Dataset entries
··········
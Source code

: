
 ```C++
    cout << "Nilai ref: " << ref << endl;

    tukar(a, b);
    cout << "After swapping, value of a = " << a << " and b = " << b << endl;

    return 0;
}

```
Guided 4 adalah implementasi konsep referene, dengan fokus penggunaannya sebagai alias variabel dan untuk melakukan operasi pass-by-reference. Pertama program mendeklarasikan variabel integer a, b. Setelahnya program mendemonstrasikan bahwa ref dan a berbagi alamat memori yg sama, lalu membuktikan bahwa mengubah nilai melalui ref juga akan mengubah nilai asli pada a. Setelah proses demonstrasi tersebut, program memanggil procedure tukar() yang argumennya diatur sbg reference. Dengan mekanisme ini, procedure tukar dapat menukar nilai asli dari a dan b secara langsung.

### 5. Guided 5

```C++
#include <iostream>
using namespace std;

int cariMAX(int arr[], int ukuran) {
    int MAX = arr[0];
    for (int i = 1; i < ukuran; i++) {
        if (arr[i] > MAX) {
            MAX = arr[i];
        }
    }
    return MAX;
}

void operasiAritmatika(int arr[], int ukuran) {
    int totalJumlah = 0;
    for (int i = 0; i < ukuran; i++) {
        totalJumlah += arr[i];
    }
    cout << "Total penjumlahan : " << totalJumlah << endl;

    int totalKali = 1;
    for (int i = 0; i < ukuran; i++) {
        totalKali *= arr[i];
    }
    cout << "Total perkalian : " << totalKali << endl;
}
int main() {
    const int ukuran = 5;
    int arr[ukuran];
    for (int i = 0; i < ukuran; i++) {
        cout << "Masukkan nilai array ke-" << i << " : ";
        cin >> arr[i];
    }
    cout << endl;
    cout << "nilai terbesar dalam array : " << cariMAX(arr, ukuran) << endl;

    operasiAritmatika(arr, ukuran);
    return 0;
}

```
··········
EXERCISE DIRECTIONS » Copy each line above that has the word "cariMAX".

TASK RESULT »
int cariMAX(int arr[], int ukuran) {
    cout << "nilai terbesar dalam array : " << cariMAX(arr, ukuran) << endl;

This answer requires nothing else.